While I'm happy to agree that Spain’s bureaucracy can be a pain in the proverbial, I do wonder if my fellow immigrant Britons are sometimes a bit unfair in their criticisms and remember a utopic British bureaucracy. Someone arriving new to the country suddenly has to deal with an enormous number of processes, often with curved ball cultural differences. The tasks might include buying or renting a property, registering children for school, buying a car, signing up for electricity, opening a bank account, taking on a new phone contract, sorting out healthcare, applying for relevant identity documentation, maybe exchanging driving licences, etc. I suspect that doing that, all together, all at once, even in the most streamlined bureaucracy in the world would have its hiccoughs.

Some things do not work as they should, that’s clear, but then some things do. It took me about ten minutes to register with Social Security here that I had married. I did it online. For the UK, I had to ring. I waited 50 minutes on the phone, and when I asked the bloke what I should do, his suggestion was to maybe send “a little note” with a copy of the marriage certificate to a physical mailing address he gave me, because he wasn’t quite sure of the process. I could cite several other examples, but this blog is getting very, very long.

And what about the points I raised earlier? Paradoxically Spain works some of the longest hours in Europe and sleeps less than most. The siesta exists for the retired but otherwise survives mostly as a weekend or holiday indulgence. The idea of Spaniards as unprofessional or disorganised hardly squares with the fact that Spanish companies compete globally, and while punctuality may not be Prussian, it fits Mediterranean norms. Far from being a nation enthralled by blood sports, most Spaniards oppose bullfighting and regard it as a relic of another age. Nor is the country technologically backward: it is a leader in renewable energy, exports high-speed rail systems, makes serious contributions in aerospace and biomedical research and even in these convulsive times is still the second largest car maker in Europe. Neither is the situation in Catalonia new. Spain has managed such tensions through for decades, a resilience that undercuts the caricature of political chaos.
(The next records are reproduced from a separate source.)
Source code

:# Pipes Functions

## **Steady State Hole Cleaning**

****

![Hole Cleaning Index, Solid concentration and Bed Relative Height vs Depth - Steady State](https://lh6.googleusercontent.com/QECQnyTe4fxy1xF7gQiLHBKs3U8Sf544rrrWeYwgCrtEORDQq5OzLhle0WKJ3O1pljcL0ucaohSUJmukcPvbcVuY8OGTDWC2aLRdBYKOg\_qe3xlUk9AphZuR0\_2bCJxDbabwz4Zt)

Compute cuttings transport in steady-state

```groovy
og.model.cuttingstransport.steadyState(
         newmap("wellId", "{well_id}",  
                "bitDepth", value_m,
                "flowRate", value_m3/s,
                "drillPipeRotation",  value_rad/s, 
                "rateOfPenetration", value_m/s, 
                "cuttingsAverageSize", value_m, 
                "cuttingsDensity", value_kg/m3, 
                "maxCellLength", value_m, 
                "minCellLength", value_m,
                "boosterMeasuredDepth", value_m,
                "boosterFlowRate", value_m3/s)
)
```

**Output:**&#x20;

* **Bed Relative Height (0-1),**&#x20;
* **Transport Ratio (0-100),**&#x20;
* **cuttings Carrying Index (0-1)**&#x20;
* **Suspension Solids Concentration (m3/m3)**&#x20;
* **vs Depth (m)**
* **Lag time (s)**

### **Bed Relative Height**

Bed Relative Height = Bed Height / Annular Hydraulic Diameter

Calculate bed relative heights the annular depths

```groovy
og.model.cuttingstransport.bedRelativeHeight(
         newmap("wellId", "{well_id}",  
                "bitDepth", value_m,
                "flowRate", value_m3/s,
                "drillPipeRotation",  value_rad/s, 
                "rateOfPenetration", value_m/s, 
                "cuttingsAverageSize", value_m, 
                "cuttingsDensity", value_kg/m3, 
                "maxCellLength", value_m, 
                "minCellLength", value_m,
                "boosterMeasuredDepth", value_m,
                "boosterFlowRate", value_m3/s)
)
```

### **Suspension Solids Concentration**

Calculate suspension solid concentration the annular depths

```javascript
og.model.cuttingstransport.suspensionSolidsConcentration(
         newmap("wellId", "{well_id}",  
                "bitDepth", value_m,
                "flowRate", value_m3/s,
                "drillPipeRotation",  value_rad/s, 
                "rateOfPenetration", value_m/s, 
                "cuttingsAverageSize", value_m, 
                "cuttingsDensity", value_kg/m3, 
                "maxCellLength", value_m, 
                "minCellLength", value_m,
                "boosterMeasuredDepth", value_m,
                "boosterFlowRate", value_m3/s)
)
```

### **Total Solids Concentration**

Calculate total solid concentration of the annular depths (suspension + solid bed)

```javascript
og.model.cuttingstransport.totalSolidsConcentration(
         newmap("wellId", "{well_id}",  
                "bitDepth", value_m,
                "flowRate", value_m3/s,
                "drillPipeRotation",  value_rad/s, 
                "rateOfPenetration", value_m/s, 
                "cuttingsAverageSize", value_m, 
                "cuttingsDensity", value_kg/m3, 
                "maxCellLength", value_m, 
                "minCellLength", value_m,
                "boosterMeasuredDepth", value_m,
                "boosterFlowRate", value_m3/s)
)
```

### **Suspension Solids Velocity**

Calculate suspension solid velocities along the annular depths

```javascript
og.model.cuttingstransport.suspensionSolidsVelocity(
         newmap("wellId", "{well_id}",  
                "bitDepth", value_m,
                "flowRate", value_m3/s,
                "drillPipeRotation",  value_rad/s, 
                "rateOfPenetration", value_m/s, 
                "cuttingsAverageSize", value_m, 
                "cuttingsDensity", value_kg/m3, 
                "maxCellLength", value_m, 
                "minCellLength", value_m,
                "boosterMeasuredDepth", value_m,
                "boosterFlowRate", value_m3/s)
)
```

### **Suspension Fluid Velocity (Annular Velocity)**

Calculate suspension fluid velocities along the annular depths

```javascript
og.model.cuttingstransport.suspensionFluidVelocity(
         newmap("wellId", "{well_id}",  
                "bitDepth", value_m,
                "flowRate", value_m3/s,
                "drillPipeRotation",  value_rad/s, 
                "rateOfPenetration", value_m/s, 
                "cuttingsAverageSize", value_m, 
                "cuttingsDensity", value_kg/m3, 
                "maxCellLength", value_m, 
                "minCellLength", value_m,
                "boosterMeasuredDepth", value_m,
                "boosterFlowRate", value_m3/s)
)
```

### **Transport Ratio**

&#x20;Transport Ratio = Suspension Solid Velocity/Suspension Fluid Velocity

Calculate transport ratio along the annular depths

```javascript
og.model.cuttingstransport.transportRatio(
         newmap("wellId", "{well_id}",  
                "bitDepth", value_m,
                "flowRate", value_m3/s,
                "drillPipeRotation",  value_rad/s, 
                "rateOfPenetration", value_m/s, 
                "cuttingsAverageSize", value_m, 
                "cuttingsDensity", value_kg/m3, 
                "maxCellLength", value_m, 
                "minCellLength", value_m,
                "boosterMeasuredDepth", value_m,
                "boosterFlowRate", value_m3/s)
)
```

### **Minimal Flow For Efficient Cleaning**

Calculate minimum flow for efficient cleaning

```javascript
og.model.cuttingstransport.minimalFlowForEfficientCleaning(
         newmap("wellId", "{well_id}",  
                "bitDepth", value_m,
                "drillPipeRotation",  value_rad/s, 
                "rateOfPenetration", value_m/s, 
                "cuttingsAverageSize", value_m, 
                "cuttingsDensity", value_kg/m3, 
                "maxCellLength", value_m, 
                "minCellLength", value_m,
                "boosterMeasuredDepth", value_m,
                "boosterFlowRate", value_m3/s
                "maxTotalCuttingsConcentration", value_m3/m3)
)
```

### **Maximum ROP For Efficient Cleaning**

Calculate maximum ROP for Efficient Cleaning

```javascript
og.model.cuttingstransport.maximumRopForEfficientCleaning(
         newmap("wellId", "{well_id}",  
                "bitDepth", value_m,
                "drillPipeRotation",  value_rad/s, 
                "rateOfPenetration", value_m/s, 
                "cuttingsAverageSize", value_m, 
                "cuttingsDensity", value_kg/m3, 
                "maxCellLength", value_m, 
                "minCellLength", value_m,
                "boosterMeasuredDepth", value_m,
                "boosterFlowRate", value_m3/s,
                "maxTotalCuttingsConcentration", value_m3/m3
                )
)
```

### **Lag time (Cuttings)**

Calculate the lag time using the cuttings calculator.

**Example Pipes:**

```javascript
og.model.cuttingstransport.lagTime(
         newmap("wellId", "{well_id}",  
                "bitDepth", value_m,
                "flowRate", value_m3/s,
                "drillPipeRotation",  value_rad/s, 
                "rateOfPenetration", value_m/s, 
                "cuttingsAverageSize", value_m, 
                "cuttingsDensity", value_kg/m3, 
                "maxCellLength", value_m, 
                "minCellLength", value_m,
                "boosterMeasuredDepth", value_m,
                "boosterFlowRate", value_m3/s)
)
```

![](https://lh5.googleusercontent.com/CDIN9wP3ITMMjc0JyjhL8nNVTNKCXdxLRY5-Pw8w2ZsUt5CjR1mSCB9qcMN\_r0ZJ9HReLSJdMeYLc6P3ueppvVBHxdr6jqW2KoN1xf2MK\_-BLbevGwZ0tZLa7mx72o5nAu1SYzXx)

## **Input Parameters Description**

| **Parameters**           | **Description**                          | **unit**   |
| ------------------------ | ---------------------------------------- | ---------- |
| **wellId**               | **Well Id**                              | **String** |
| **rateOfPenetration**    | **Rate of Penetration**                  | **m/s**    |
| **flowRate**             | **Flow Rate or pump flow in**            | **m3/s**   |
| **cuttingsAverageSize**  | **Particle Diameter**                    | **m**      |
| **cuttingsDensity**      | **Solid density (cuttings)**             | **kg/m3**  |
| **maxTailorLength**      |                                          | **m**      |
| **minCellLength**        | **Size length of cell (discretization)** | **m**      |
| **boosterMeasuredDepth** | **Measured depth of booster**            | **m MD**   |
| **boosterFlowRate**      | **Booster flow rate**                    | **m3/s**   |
Today, Spain is simply another European country. It's true that the biscuits are different, that you have to do a tax return and you might not be able to find a club to join if you take up a new hobby. The differences are real, but so are the similarities — it's simply that the challenges are approached in different ways. The old caricature of Spain as some slightly drowsy banana republic just doesn’t hold up. Most Spaniards are urban animals and live in towns and cities. We're a bit of an exception living in a rural area where the past is much more present and the living is more relaxed. I suppose that nobody in London's Financial District worries too much about their allotment, but I hear it's still a big thing in Ambridge.